A Verona, sette persone sono state indagate per lesioni gravi ed omicidio colposo, in relazione al contagio, avvenuto presso l’Ospedale della mamma e del bambino, che ha interessato 89 neonati, e che ha causato alcune morti.
Il focolaio sarebbe stato causato da un batterio killer, la cui diffusione è avvenuta da un rubinetto da cui veniva presa l’acqua usata per il latte in polvere.
L’inchiesta sull’infezione a Verona
Nell’inchiesta relativa all’infezione da Citrobacter, sette persone risultano ora indagate dalla Procura di Verona. Si tratta di medici appartenenti alla struttura ospedaliera ed ex vertici della stessa, ai quali sono stati contestati sia il reato di omicidio colposo che quello di lesioni gravi.

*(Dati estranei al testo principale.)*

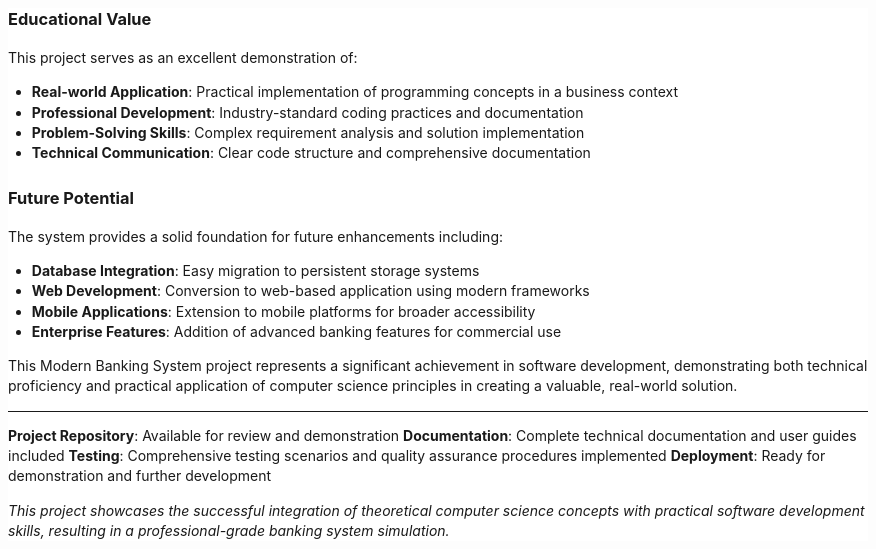 ### Educational Value

This project serves as an excellent demonstration of:
- **Real-world Application**: Practical implementation of programming concepts in a business context
- **Professional Development**: Industry-standard coding practices and documentation
- **Problem-Solving Skills**: Complex requirement analysis and solution implementation
- **Technical Communication**: Clear code structure and comprehensive documentation

### Future Potential

The system provides a solid foundation for future enhancements including:
- **Database Integration**: Easy migration to persistent storage systems
- **Web Development**: Conversion to web-based application using modern frameworks
- **Mobile Applications**: Extension to mobile platforms for broader accessibility
- **Enterprise Features**: Addition of advanced banking features for commercial use

This Modern Banking System project represents a significant achievement in software development, demonstrating both technical proficiency and practical application of computer science principles in creating a valuable, real-world solution.

---

**Project Repository**: Available for review and demonstration
**Documentation**: Complete technical documentation and user guides included
**Testing**: Comprehensive testing scenarios and quality assurance procedures implemented
**Deployment**: Ready for demonstration and further development

*This project showcases the successful integration of theoretical computer science concepts with practical software development skills, resulting in a professional-grade banking system simulation.*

A far scoppiare il focolaio, in seguito al quel sono stati infettati 89 bambini è stata l’acqua proveniente da un rubinetto, usata per preparare il latte in polvere.
Le indagini della Procura di Verona sono state lunghe e condotte con molta accuratezza ed al termine delle stesse sono arrivate le iscrizioni nel registro degli indagati per le stesse persone che avevano già a loro carico dei provvedimenti amministrativi che erano stati disposti dall’Ulss veronese.
I nomi degli accusati
Le sette persone che risultano oggetto del provvedimento della Procura sono l’ex direttore della Fondazione Scuola Sanità Pubblica, Francesco Cobello, l’ex direttrice sanitaria Chiara Bovo, che attualmente dirige la funzione ospedaliera in provincia di Padova, a Schiavonia, e Giovanna Ghirlanda, direttore medico della struttura.

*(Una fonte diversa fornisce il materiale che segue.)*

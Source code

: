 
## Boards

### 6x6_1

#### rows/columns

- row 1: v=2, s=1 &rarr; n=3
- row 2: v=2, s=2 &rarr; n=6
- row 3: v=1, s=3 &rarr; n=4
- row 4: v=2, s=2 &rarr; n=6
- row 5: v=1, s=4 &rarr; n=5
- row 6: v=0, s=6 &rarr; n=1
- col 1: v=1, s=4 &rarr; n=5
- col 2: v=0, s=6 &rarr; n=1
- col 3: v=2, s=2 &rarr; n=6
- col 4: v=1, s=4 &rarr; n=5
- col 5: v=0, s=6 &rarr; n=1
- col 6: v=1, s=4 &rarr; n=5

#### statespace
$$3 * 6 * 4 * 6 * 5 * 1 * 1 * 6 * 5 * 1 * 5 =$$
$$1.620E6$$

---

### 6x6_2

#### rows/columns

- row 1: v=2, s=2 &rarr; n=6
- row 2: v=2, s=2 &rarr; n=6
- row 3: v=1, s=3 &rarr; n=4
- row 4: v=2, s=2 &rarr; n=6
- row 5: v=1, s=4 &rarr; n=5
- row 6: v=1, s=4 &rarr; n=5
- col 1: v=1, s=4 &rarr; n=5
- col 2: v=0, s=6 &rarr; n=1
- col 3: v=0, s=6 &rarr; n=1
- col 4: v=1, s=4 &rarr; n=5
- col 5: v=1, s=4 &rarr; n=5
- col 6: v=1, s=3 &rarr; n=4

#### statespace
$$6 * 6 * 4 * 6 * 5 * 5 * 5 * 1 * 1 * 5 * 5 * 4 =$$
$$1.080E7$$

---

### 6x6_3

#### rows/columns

Oltre a loro sono indagati Paolo Biban, primario del reparto Pediatria, Evelina Tacconelli, direttrice del reparto Malattie infettive, l’ex primaria Giuliana Lo Cascio, attualmente in forza all’ospedale di Piacenza, e il risk manager Stefano Tardivo.

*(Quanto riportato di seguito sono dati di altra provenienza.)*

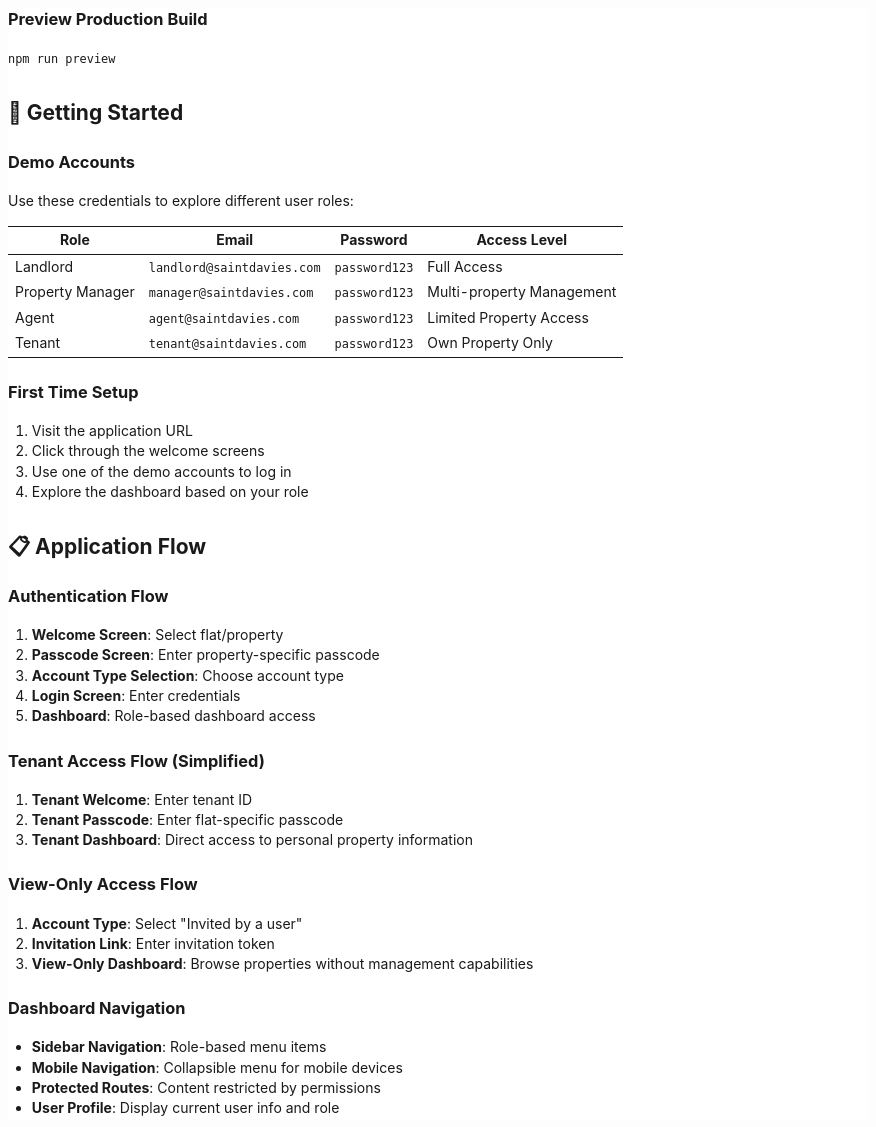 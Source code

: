 ### Preview Production Build
```bash
npm run preview
```

## 🎯 Getting Started

### Demo Accounts
Use these credentials to explore different user roles:

| Role | Email | Password | Access Level |
|------|-------|----------|--------------|
| Landlord | `landlord@saintdavies.com` | `password123` | Full Access |
| Property Manager | `manager@saintdavies.com` | `password123` | Multi-property Management |
| Agent | `agent@saintdavies.com` | `password123` | Limited Property Access |
| Tenant | `tenant@saintdavies.com` | `password123` | Own Property Only |

### First Time Setup
1. Visit the application URL
2. Click through the welcome screens
3. Use one of the demo accounts to log in
4. Explore the dashboard based on your role

## 📋 Application Flow

### Authentication Flow
1. **Welcome Screen**: Select flat/property
2. **Passcode Screen**: Enter property-specific passcode
3. **Account Type Selection**: Choose account type
4. **Login Screen**: Enter credentials
5. **Dashboard**: Role-based dashboard access

### Tenant Access Flow (Simplified)
1. **Tenant Welcome**: Enter tenant ID
2. **Tenant Passcode**: Enter flat-specific passcode
3. **Tenant Dashboard**: Direct access to personal property information

### View-Only Access Flow
1. **Account Type**: Select "Invited by a user"
2. **Invitation Link**: Enter invitation token
3. **View-Only Dashboard**: Browse properties without management capabilities

### Dashboard Navigation
- **Sidebar Navigation**: Role-based menu items
- **Mobile Navigation**: Collapsible menu for mobile devices
- **Protected Routes**: Content restricted by permissions
- **User Profile**: Display current user info and role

Tra questi, la sospensione a carico di Biban, Lo Cascio, Ghirlanda e Bovo, risale al 5 settembre 2020, quando furono raggiunti da un provvedimento emesso dell’ex direttore generale Cobello.
I 4 sono poi stati riammessi al lavoro.
Secondo le indagini che sono state svolte dagli ispettori inviati dalla regione Veneto, il focolaio batterico era attivo già nel 2018.